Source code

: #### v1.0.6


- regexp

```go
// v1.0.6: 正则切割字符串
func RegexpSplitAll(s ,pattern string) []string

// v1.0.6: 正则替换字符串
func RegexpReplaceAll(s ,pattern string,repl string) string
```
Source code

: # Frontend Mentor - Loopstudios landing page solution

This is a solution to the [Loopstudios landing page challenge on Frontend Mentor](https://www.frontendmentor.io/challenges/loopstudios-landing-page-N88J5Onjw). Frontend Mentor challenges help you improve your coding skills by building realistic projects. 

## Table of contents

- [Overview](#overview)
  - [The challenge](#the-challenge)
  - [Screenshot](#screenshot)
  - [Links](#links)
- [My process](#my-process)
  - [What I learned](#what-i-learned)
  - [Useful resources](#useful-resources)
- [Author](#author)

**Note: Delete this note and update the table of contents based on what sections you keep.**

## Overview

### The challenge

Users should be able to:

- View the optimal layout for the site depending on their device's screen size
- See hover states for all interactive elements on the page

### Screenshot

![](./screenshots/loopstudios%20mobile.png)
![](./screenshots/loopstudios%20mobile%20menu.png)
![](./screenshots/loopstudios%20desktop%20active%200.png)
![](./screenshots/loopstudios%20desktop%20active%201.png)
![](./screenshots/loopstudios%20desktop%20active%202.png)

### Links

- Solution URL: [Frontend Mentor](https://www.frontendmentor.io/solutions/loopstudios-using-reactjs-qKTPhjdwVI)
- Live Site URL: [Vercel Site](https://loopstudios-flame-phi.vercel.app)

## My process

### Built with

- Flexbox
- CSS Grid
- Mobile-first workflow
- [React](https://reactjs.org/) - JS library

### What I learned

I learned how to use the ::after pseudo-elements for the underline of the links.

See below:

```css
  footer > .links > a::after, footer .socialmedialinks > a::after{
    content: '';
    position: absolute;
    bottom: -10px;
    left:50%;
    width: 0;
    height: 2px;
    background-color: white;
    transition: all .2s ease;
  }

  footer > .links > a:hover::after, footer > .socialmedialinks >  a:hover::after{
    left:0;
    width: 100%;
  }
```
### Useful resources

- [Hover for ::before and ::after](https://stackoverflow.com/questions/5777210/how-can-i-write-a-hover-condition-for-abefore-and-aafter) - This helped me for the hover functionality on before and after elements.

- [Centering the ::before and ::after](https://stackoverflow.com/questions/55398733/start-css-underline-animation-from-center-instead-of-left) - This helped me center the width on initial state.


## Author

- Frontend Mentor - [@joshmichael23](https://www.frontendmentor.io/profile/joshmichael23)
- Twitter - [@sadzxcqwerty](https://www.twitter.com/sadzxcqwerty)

■ Work instruction
Exact reproduction of every entry is needed.

■ Response box
Source code

: #### v1.0.6


- regexp

```go
// v1.0.6: 正则切割字符串
func RegexpSplitAll(s ,pattern string) []string

// v1.0.6: 正则替换字符串
func RegexpReplaceAll(s ,pattern string,repl string) string
```
Source code

: # Frontend Mentor - Loopstudios landing page solution

This is a solution to the [Loopstudios landing page challenge on Frontend Mentor](https://www.frontendmentor.io/challenges/loopstudios-landing-page-N88J5Onjw). Frontend Mentor challenges help you improve your coding skills by building realistic projects. 

## Table of contents

- [Overview](#overview)
  - [The challenge](#the-challenge)
  - [Screenshot](#screenshot)
  - [Links](#links)
- [My process](#my-process)
  - [What I learned](#what-i-learned)
  - [Useful resources](#useful-resources)
- [Author](#author)

**Note: Delete this note and update the table of contents based on what sections you keep.**

## Overview

### The challenge

Users should be able to:

- View the optimal layout for the site depending on their device's screen size
- See hover states for all interactive elements on the page

### Screenshot

![](./screenshots/loopstudios%20mobile.png)
![](./screenshots/loopstudios%20mobile%20menu.png)
![](./screenshots/loopstudios%20desktop%20active%200.png)
![](./screenshots/loopstudios%20desktop%20active%201.png)
![](./screenshots/loopstudios%20desktop%20active%202.png)

### Links

- Solution URL: [Frontend Mentor](https://www.frontendmentor.io/solutions/loopstudios-using-reactjs-qKTPhjdwVI)
- Live Site URL: [Vercel Site](https://loopstudios-flame-phi.vercel.app)

## My process

### Built with

- Flexbox
- CSS Grid
- Mobile-first workflow
- [React](https://reactjs.org/) - JS library

### What I learned

I learned how to use the ::after pseudo-elements for the underline of the links.

See below:

```css
  footer > .links > a::after, footer .socialmedialinks > a::after{
    content: '';
    position: absolute;
    bottom: -10px;
    left:50%;
    width: 0;
    height: 2px;
    background-color: white;
    transition: all .2s ease;
  }

  footer > .links > a:hover::after, footer > .socialmedialinks >  a:hover::after{
    left:0;
    width: 100%;
  }
```
### Useful resources

- [Hover for ::before and ::after](https://stackoverflow.com/questions/5777210/how-can-i-write-a-hover-condition-for-abefore-and-aafter) - This helped me for the hover functionality on before and after elements.

- [Centering the ::before and ::after](https://stackoverflow.com/questions/55398733/start-css-underline-animation-from-center-instead-of-left) - This helped me center the width on initial state.


## Author

- Frontend Mentor - [@joshmichael23](https://www.frontendmentor.io/profile/joshmichael23)
- Twitter - [@sadzxcqwerty](https://www.twitter.com/sadzxcqwerty)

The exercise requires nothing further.